Coming to terms with my deafness on a cultural level

I chose to attend Gallaudet University for several reasons. I wanted to meet deaf people, Gallaudet was a liberal arts college that had several programs I was interested in, and deaf culture there was rich (something I had since been missing). I started the application process in August and found out on my birthday (November) that I was accepted!

After receiving my acceptance letter, I was offered the opportunity to attend JumpStart. Jump Start is a program at Gallaudet that immerses new signers into a culture of American Sign Language to prepare students for the Gallaudet experience where all classes are taught in American Sign Language and deaf “manners” are to be followed.

The video above is one example of how deaf and hearing cultures clash.

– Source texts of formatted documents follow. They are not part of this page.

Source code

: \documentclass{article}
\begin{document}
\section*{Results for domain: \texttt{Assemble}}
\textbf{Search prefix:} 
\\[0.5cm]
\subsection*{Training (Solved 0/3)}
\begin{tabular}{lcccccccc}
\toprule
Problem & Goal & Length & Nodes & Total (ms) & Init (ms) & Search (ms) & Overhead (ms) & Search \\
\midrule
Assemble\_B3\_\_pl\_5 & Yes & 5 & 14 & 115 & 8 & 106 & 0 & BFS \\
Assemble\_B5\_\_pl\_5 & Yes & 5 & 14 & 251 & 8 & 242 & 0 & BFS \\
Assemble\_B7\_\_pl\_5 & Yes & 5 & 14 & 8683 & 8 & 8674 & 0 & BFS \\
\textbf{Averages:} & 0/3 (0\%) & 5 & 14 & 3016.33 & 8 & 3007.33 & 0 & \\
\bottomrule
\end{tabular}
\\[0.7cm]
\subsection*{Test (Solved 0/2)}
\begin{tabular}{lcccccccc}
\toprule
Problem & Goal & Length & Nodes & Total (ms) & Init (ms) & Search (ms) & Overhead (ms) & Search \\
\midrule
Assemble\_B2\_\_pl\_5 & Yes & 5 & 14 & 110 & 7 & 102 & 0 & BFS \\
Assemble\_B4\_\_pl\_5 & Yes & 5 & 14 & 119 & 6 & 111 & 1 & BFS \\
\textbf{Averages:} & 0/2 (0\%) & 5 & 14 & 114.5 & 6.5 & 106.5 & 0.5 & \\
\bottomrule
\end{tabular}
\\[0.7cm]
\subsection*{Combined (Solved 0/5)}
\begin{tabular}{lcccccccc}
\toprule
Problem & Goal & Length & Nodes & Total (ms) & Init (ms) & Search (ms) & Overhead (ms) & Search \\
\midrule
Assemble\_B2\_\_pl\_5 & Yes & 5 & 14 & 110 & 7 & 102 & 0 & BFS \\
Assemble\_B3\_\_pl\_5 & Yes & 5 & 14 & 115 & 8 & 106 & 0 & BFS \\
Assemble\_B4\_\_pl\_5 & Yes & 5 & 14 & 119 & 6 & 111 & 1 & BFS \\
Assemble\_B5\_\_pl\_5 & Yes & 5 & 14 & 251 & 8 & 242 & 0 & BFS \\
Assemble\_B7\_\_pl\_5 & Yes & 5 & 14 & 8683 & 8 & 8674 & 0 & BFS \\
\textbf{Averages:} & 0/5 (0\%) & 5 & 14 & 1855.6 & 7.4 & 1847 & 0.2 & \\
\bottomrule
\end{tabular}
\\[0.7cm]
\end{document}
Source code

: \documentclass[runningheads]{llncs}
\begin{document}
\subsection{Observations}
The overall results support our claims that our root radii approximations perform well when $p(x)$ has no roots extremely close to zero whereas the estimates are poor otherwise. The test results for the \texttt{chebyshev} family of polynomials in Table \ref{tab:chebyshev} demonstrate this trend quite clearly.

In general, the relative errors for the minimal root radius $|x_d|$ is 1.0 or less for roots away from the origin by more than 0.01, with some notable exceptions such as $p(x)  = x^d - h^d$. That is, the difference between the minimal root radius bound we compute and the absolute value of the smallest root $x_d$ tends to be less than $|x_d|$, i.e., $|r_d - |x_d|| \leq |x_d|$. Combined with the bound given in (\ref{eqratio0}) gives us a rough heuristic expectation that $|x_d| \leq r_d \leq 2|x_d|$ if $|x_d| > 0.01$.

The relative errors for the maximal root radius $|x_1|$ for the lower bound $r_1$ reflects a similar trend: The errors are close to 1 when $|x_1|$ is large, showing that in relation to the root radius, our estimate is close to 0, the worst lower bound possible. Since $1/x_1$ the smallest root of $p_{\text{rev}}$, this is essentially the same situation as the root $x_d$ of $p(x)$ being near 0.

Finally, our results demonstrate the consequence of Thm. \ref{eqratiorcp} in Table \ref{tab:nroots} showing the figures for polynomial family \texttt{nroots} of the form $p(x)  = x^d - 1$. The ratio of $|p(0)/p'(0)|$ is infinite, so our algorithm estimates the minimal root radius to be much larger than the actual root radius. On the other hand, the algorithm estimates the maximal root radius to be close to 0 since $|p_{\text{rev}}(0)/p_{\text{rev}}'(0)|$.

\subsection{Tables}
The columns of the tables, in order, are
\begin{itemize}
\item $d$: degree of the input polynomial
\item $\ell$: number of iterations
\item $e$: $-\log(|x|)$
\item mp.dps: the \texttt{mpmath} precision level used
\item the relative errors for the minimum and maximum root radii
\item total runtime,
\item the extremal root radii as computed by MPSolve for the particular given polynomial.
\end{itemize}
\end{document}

Hearing people think that deaf people’s facial expressions are funny or weird. Deaf people use facial expressions as a part of grammar. JumpStart gave us the opportunity to become culturally aware and to change our perceptions on cultural differences. The program also gave us the opportunity to hone our signing skills and signing development.

It was through JumpStart that I made some of the best friends I have in my life. I met one man who was joining the swim team like I was and we were able to support each other through our first year of school. My first year at Gallaudet was wonderful but it definitely wasn’t all fun and games. Part of being a new signer is knowing that you as a deaf person will be judged as “not deaf enough”. My signing wasn’t “fluent enough”, using the telephone on campus was a HUGE no-no but it was that freshman year that I started to find myself and figure out where I stood in the Deaf community.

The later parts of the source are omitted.